Ok let's take thinks line by line inline:

> >When the stages of bootstrapping are analyzed we realize that the
> Repository
> >itself must be used to bootstrap the kernel.  The repository must give us
> >the locally cached artifacts used to assemble the Kernel's ClassLoaders.
> In
> >many respects it makes sense to ask the repository to build a ClassLoader
> >hierarchy on our behalf given any artifact.
> >
> 
> I like the idea of moving the ClassLoader construction as a service
> provided
> by the repository. It's nice!

Thanks!

> >This is where the power to query the repository for POM information
> becomes
> >critical.  When the repository is asked for a jar artifact it should
> return
> >the ClassLoader for that artifact and not a simple yes no answer.  The
> >ClassLoader regardless of the nesting scheme used should provide for all
> >runtime jar dependencies associated with original jar artifact requested.
> >
> 
> I think that using a POM as the source of information for a
> ClassLoader definition is feasible - but I have reservations
> concerning directly accessing a POM.  Basically a POM contains
> build time and test time dependencies which are not necessarily
> the same as runtime dependencies.  Secondly, runtime
> dependencies can involve policy decisions that are not
> expressed in the POM model as it stands today.
> 

Right the POM as I conceive of it will be much more than what it is today.
It will encompass the entire life-cycle of the SDP - putting something into
production and maintaining it there in a runtime state is as much a part of
a project as writing the code.  Deployment is also another major aspect.  I
can go on for a while here and get OT but you get the gist.  

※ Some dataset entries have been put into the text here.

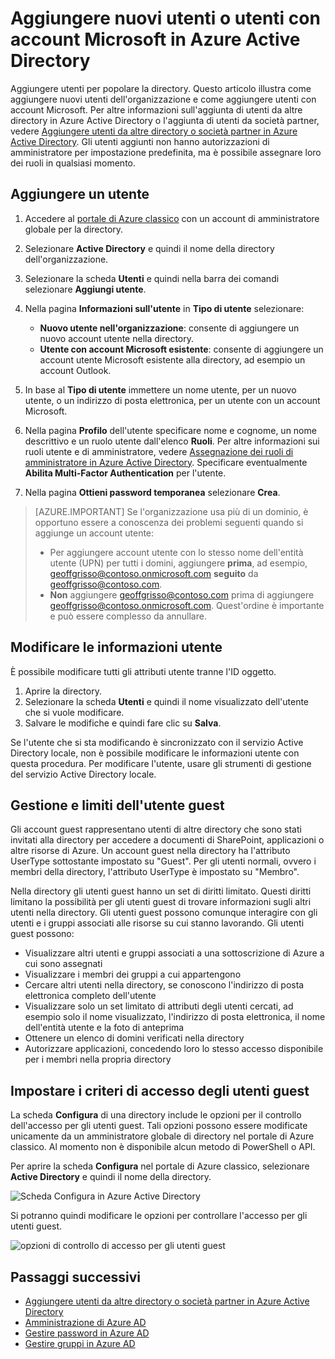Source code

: <properties
	pageTitle="Aggiungere nuovi utenti o utenti con account Microsoft in Azure Active Directory | Microsoft Azure"
	description="Illustra come aggiungere nuovi utenti o modificare le informazioni sugli utenti in Azure Active Directory."
	services="active-directory"
	documentationCenter=""
	authors="curtand"
	manager="femila"
	editor=""/>

<tags
	ms.service="active-directory"
	ms.workload="identity"
	ms.tgt_pltfrm="na"
	ms.devlang="na"
	ms.topic="get-started-article"
	ms.date="09/22/2016"
	ms.author="curtand"/>

# Aggiungere nuovi utenti o utenti con account Microsoft in Azure Active Directory

Aggiungere utenti per popolare la directory. Questo articolo illustra come aggiungere nuovi utenti dell'organizzazione e come aggiungere utenti con account Microsoft. Per altre informazioni sull'aggiunta di utenti da altre directory in Azure Active Directory o l'aggiunta di utenti da società partner, vedere [Aggiungere utenti da altre directory o società partner in Azure Active Directory](active-directory-create-users-external.md). Gli utenti aggiunti non hanno autorizzazioni di amministratore per impostazione predefinita, ma è possibile assegnare loro dei ruoli in qualsiasi momento.

## Aggiungere un utente

1. Accedere al [portale di Azure classico](https://manage.windowsazure.com) con un account di amministratore globale per la directory.
2. Selezionare **Active Directory** e quindi il nome della directory dell'organizzazione.
3. Selezionare la scheda **Utenti** e quindi nella barra dei comandi selezionare **Aggiungi utente**.
4. Nella pagina **Informazioni sull'utente** in **Tipo di utente** selezionare:

	- **Nuovo utente nell'organizzazione**: consente di aggiungere un nuovo account utente nella directory.
	- **Utente con account Microsoft esistente**: consente di aggiungere un account utente Microsoft esistente alla directory, ad esempio un account Outlook.

5. In base al **Tipo di utente** immettere un nome utente, per un nuovo utente, o un indirizzo di posta elettronica, per un utente con un account Microsoft.
6. Nella pagina **Profilo** dell'utente specificare nome e cognome, un nome descrittivo e un ruolo utente dall'elenco **Ruoli**. Per altre informazioni sui ruoli utente e di amministratore, vedere [Assegnazione dei ruoli di amministratore in Azure Active Directory](active-directory-assign-admin-roles.md). Specificare eventualmente **Abilita Multi-Factor Authentication** per l'utente.
7. Nella pagina **Ottieni password temporanea** selezionare **Crea**.

> [AZURE.IMPORTANT] Se l'organizzazione usa più di un dominio, è opportuno essere a conoscenza dei problemi seguenti quando si aggiunge un account utente:
>
> - Per aggiungere account utente con lo stesso nome dell'entità utente (UPN) per tutti i domini, aggiungere **prima**, ad esempio, geoffgrisso@contoso.onmicrosoft.com **seguito** da geoffgrisso@contoso.com.
> - **Non** aggiungere geoffgrisso@contoso.com prima di aggiungere geoffgrisso@contoso.onmicrosoft.com. Quest'ordine è importante e può essere complesso da annullare.

## Modificare le informazioni utente

È possibile modificare tutti gli attributi utente tranne l'ID oggetto.

1. Aprire la directory.
2. Selezionare la scheda **Utenti** e quindi il nome visualizzato dell'utente che si vuole modificare.
3. Salvare le modifiche e quindi fare clic su **Salva**.

Se l'utente che si sta modificando è sincronizzato con il servizio Active Directory locale, non è possibile modificare le informazioni utente con questa procedura. Per modificare l'utente, usare gli strumenti di gestione del servizio Active Directory locale.

## Gestione e limiti dell'utente guest

Gli account guest rappresentano utenti di altre directory che sono stati invitati alla directory per accedere a documenti di SharePoint, applicazioni o altre risorse di Azure. Un account guest nella directory ha l'attributo UserType sottostante impostato su "Guest". Per gli utenti normali, ovvero i membri della directory, l'attributo UserType è impostato su "Membro".

Nella directory gli utenti guest hanno un set di diritti limitato. Questi diritti limitano la possibilità per gli utenti guest di trovare informazioni sugli altri utenti nella directory. Gli utenti guest possono comunque interagire con gli utenti e i gruppi associati alle risorse su cui stanno lavorando. Gli utenti guest possono:

- Visualizzare altri utenti e gruppi associati a una sottoscrizione di Azure a cui sono assegnati
- Visualizzare i membri dei gruppi a cui appartengono
- Cercare altri utenti nella directory, se conoscono l'indirizzo di posta elettronica completo dell'utente
- Visualizzare solo un set limitato di attributi degli utenti cercati, ad esempio solo il nome visualizzato, l'indirizzo di posta elettronica, il nome dell'entità utente e la foto di anteprima
- Ottenere un elenco di domini verificati nella directory
- Autorizzare applicazioni, concedendo loro lo stesso accesso disponibile per i membri nella propria directory

## Impostare i criteri di accesso degli utenti guest

La scheda **Configura** di una directory include le opzioni per il controllo dell'accesso per gli utenti guest. Tali opzioni possono essere modificate unicamente da un amministratore globale di directory nel portale di Azure classico. Al momento non è disponibile alcun metodo di PowerShell o API.

Per aprire la scheda **Configura** nel portale di Azure classico, selezionare **Active Directory** e quindi il nome della directory.

![Scheda Configura in Azure Active Directory][1]

Si potranno quindi modificare le opzioni per controllare l'accesso per gli utenti guest.

![opzioni di controllo di accesso per gli utenti guest][2]


## Passaggi successivi

- [Aggiungere utenti da altre directory o società partner in Azure Active Directory](active-directory-create-users-external.md)
- [Amministrazione di Azure AD](active-directory-administer.md)
- [Gestire password in Azure AD](active-directory-manage-passwords.md)
- [Gestire gruppi in Azure AD](active-directory-manage-groups.md)

<!--Image references-->
[1]: ./media/active-directory-create-users/RBACDirConfigTab.png
[2]: ./media/active-directory-create-users/RBACGuestAccessControls.png

<!---HONumber=AcomDC_0928_2016-->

Also when I say query the POM I'm thinking of the POM as a data model within
a directory.  It is the perfect place - I can't tell you how well the fit
goes together.  Perfect!  The hierarchy and relationship modeling
capabilities make it a match made in heaven.  So when you query the POM you
execute an LDAP query.  In our case we're sprinkling properties files all
over the repository directories.  These properties would eventually become
attributes that can be queried in a directory.  For now if we design this
properly we can swap out the code that snarfs down these property files with
code that executes a directory query.

> However - we can use a POM to generate classloader construction
> criteria. I've been playing around with jelly to automate the
> generation of classloader criteria using dependency properties.
> 
> For example - the following dependency declarion includes a
> property named "avalon.classloader" which contains the name
> of the classloader category into which the dependency should
> be loaded.
> 
>     <dependency>
>       <groupId>avalon-util</groupId>
>       <artifactId>avalon-util-defaults</artifactId>
>       <version>1.0-dev</version>
>       <properties>
>         <avalon.classloader>impl</avalon.classloader>
>       </properties>
>     </dependency>
> 

The neat thing is we can define an LDAP schema for POM objects and start
extending them for Merlin specific attributes like the class loader category
tag of 'impl' you're using here.  That way you can interoperate with maven
and still add customizations without breaking away.  We can add more
attributes to a dependency ObjectClass definition.

Yes we can model all this as XML or get serious about it.  LDAP is serious
as a distributed directory.  Keep the jars and content on disk but keep the
POM in a directory.  This way referrals can be used between remote
repositories to interlink projects and dependencies like the web does with
XML.  It makes software interoperability an distribute internet based
activity.

> This approach assumes specific property values such as "api",
> "spi", "impl". Using this information its possible to generate
> the classloader criteria in the form of a flat properties file
> which keeps things small in terms of footprint.  This process
> could be packaged into a plugin for convenience. However,
> there is a disadvantage that we would be duplicating
> information that exists within the POM.
> 

You generate artifacts based on the POM all the time and upload them into
the repo right?  Why not generate for now a set of properties within
property files?  Yeah the info is duplicated but as soon as it is generated
it should not change - changes should require a version number increment to
the release.  

I like the idea of a plugin for maven to work this.  We can eventually
directory enable the plugin so a deploy uploads the build byproducts to the
web server of the repository and adds a release entry to the POM log.  The
artifact is now registered with build and runtime attributes.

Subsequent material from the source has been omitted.